[Opening Data extracts section]

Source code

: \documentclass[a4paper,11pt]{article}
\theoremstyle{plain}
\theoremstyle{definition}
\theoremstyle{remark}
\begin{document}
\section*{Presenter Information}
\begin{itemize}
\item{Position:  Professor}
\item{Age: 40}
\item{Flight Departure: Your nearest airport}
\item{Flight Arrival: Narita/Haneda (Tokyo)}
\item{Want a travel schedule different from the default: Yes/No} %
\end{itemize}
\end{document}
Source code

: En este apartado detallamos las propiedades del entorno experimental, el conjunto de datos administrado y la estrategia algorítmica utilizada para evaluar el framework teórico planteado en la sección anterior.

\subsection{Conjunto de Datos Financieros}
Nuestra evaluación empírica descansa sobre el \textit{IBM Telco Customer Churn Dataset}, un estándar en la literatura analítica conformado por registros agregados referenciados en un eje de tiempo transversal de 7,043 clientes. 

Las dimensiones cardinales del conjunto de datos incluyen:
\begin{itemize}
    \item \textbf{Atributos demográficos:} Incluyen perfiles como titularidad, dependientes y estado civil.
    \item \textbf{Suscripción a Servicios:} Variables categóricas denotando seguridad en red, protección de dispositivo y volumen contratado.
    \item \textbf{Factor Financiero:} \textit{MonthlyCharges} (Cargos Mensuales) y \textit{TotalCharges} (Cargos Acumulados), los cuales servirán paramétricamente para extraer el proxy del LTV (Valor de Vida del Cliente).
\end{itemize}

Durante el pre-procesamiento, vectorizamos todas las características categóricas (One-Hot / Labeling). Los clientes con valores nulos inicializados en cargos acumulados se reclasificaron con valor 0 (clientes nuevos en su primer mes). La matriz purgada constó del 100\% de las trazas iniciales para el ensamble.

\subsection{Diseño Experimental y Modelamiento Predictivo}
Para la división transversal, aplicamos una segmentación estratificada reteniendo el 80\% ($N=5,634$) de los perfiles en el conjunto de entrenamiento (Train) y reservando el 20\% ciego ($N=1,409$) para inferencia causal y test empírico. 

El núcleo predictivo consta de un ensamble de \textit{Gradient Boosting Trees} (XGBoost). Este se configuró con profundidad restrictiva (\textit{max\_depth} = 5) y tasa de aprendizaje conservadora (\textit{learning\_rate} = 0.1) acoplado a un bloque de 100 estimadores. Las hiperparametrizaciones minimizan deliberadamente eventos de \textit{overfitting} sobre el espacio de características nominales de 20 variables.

[Closing Data extracts section]

The records above need copying again. Keep each word as it is.

▸ Your response
Source code

: \documentclass[a4paper,11pt]{article}
\theoremstyle{plain}
\theoremstyle{definition}
\theoremstyle{remark}
\begin{document}
\section*{Presenter Information}
\begin{itemize}
\item{Position:  Professor}
\item{Age: 40}
\item{Flight Departure: Your nearest airport}
\item{Flight Arrival: Narita/Haneda (Tokyo)}
\item{Want a travel schedule different from the default: Yes/No} %
\end{itemize}
\end{document}
Source code

: En este apartado detallamos las propiedades del entorno experimental, el conjunto de datos administrado y la estrategia algorítmica utilizada para evaluar el framework teórico planteado en la sección anterior.

\subsection{Conjunto de Datos Financieros}
Nuestra evaluación empírica descansa sobre el \textit{IBM Telco Customer Churn Dataset}, un estándar en la literatura analítica conformado por registros agregados referenciados en un eje de tiempo transversal de 7,043 clientes. 

Las dimensiones cardinales del conjunto de datos incluyen:
\begin{itemize}
    \item \textbf{Atributos demográficos:} Incluyen perfiles como titularidad, dependientes y estado civil.
    \item \textbf{Suscripción a Servicios:} Variables categóricas denotando seguridad en red, protección de dispositivo y volumen contratado.
    \item \textbf{Factor Financiero:} \textit{MonthlyCharges} (Cargos Mensuales) y \textit{TotalCharges} (Cargos Acumulados), los cuales servirán paramétricamente para extraer el proxy del LTV (Valor de Vida del Cliente).
\end{itemize}

Durante el pre-procesamiento, vectorizamos todas las características categóricas (One-Hot / Labeling). Los clientes con valores nulos inicializados en cargos acumulados se reclasificaron con valor 0 (clientes nuevos en su primer mes). La matriz purgada constó del 100\% de las trazas iniciales para el ensamble.

\subsection{Diseño Experimental y Modelamiento Predictivo}
Para la división transversal, aplicamos una segmentación estratificada reteniendo el 80\% ($N=5,634$) de los perfiles en el conjunto de entrenamiento (Train) y reservando el 20\% ciego ($N=1,409$) para inferencia causal y test empírico. 

El núcleo predictivo consta de un ensamble de \textit{Gradient Boosting Trees} (XGBoost). Este se configuró con profundidad restrictiva (\textit{max\_depth} = 5) y tasa de aprendizaje conservadora (\textit{learning\_rate} = 0.1) acoplado a un bloque de 100 estimadores. Las hiperparametrizaciones minimizan deliberadamente eventos de \textit{overfitting} sobre el espacio de características nominales de 20 variables.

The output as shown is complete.